= Task statement =
Give every line of the records exactly, please, from the first up to and including the one containing "### css 区域定义".

= Given data =

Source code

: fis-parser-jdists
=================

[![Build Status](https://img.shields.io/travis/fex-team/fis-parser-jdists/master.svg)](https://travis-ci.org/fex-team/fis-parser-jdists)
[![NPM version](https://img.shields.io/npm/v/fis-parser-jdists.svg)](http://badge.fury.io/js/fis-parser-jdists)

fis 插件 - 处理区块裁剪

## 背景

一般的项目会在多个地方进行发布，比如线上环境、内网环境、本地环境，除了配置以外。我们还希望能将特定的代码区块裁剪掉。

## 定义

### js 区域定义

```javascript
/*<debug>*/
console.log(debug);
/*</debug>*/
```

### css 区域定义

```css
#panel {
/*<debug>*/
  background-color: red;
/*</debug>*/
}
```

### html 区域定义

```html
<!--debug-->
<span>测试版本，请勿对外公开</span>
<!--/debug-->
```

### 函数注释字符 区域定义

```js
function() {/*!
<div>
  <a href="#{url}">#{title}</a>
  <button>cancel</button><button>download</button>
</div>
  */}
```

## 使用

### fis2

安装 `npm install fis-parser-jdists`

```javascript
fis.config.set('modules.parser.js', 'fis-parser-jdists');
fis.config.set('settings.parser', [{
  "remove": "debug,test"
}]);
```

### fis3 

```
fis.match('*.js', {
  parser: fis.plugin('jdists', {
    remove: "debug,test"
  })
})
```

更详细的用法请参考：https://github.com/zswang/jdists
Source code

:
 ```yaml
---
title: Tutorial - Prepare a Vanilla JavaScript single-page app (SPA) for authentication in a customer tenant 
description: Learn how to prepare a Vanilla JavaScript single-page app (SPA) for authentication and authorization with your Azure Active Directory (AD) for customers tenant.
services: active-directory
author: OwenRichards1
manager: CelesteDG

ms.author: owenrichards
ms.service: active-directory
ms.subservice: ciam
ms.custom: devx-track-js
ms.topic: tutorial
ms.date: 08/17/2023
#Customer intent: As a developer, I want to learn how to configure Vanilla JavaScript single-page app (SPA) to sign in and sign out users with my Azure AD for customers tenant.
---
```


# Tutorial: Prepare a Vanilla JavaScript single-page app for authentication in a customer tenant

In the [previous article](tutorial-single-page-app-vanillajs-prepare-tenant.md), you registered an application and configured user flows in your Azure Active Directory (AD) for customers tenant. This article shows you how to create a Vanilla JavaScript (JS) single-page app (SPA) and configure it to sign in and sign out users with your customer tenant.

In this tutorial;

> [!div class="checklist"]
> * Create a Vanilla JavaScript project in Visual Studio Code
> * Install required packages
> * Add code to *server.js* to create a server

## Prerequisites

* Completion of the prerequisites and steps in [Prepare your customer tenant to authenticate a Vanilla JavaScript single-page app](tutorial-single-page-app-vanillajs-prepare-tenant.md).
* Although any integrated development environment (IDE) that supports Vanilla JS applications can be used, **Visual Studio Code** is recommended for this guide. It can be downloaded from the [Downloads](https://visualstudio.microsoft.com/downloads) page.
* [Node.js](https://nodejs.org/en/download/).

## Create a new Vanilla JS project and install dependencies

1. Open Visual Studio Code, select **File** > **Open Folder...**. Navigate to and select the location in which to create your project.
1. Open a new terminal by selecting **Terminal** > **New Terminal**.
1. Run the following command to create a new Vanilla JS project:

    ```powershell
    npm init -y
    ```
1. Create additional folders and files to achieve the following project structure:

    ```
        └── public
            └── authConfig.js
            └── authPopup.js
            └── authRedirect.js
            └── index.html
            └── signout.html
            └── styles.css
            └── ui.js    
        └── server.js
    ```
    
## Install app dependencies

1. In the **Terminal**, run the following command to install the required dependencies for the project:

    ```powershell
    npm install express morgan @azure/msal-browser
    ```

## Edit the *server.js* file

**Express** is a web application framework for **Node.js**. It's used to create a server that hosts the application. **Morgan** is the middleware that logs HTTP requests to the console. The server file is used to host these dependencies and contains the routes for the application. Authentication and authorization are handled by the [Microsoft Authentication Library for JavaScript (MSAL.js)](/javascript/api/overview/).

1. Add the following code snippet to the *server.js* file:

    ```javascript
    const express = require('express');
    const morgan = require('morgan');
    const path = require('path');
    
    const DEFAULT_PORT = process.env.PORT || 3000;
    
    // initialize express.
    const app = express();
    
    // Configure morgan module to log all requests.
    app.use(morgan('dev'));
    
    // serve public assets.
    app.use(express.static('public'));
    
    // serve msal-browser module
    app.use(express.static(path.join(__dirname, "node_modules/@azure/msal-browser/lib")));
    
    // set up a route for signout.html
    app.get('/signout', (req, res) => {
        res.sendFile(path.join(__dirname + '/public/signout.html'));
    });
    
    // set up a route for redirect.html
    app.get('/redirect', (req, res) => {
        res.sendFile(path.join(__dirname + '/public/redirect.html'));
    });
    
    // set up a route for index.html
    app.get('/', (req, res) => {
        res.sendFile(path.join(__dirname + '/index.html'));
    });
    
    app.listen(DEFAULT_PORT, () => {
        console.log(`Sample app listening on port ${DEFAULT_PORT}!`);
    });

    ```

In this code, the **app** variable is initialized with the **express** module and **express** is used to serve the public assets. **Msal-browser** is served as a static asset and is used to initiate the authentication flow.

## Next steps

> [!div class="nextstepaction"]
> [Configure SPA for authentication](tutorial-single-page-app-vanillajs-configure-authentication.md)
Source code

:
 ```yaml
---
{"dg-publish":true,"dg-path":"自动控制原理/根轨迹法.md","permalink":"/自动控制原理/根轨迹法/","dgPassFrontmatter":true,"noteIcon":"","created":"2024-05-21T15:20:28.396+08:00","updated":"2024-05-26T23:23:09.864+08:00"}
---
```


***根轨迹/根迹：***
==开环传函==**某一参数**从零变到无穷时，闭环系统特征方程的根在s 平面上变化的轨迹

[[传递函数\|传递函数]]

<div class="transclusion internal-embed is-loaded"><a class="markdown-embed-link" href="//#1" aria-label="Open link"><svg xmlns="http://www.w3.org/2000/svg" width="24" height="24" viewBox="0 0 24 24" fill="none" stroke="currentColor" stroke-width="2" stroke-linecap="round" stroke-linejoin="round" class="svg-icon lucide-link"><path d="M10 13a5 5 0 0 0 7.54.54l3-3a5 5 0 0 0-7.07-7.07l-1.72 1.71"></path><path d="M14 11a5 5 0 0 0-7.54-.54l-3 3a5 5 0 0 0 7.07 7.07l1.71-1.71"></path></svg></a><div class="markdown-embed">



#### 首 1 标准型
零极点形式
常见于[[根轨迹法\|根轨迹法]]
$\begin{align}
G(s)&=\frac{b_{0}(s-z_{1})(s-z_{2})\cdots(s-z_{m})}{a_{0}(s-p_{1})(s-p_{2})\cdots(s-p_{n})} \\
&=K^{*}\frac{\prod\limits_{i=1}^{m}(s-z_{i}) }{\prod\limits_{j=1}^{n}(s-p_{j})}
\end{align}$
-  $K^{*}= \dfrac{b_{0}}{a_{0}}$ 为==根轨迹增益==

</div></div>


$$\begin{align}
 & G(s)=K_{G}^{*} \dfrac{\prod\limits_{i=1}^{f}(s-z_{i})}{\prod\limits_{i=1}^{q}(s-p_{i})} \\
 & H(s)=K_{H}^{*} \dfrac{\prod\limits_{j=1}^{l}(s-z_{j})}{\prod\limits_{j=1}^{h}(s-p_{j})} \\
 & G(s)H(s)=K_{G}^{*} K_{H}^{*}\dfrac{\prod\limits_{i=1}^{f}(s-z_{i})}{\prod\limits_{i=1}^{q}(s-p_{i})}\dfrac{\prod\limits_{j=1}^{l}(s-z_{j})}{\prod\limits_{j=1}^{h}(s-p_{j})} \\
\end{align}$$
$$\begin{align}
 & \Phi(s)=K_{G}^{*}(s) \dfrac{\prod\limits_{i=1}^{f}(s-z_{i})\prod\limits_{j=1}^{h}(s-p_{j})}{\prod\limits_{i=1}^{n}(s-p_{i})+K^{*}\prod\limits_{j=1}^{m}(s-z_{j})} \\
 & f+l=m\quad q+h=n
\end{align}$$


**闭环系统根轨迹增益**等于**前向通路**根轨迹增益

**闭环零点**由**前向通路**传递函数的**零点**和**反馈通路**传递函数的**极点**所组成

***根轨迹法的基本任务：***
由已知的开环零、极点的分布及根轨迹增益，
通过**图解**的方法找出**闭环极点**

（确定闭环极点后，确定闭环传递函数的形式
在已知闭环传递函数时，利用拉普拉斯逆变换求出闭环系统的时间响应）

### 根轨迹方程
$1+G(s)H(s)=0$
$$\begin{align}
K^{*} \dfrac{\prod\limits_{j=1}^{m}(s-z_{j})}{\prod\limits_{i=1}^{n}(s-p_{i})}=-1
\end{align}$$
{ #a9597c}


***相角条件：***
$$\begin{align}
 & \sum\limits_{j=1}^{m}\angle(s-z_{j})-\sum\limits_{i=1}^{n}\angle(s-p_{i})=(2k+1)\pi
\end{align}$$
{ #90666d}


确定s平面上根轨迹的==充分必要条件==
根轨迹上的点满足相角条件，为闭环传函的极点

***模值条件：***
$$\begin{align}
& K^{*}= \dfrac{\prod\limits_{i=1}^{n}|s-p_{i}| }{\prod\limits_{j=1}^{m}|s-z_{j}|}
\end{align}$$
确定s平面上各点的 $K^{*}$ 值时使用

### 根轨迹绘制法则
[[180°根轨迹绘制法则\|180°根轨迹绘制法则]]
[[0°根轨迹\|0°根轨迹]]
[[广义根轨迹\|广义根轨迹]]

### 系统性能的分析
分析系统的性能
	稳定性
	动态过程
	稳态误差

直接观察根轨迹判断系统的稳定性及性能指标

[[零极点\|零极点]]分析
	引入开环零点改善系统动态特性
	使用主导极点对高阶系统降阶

= Task answer =
Source code

: fis-parser-jdists
=================

[![Build Status](https://img.shields.io/travis/fex-team/fis-parser-jdists/master.svg)](https://travis-ci.org/fex-team/fis-parser-jdists)
[![NPM version](https://img.shields.io/npm/v/fis-parser-jdists.svg)](http://badge.fury.io/js/fis-parser-jdists)

fis 插件 - 处理区块裁剪

## 背景

一般的项目会在多个地方进行发布，比如线上环境、内网环境、本地环境，除了配置以外。我们还希望能将特定的代码区块裁剪掉。

## 定义

### js 区域定义

```javascript
/*<debug>*/
console.log(debug);
/*</debug>*/
```

### css 区域定义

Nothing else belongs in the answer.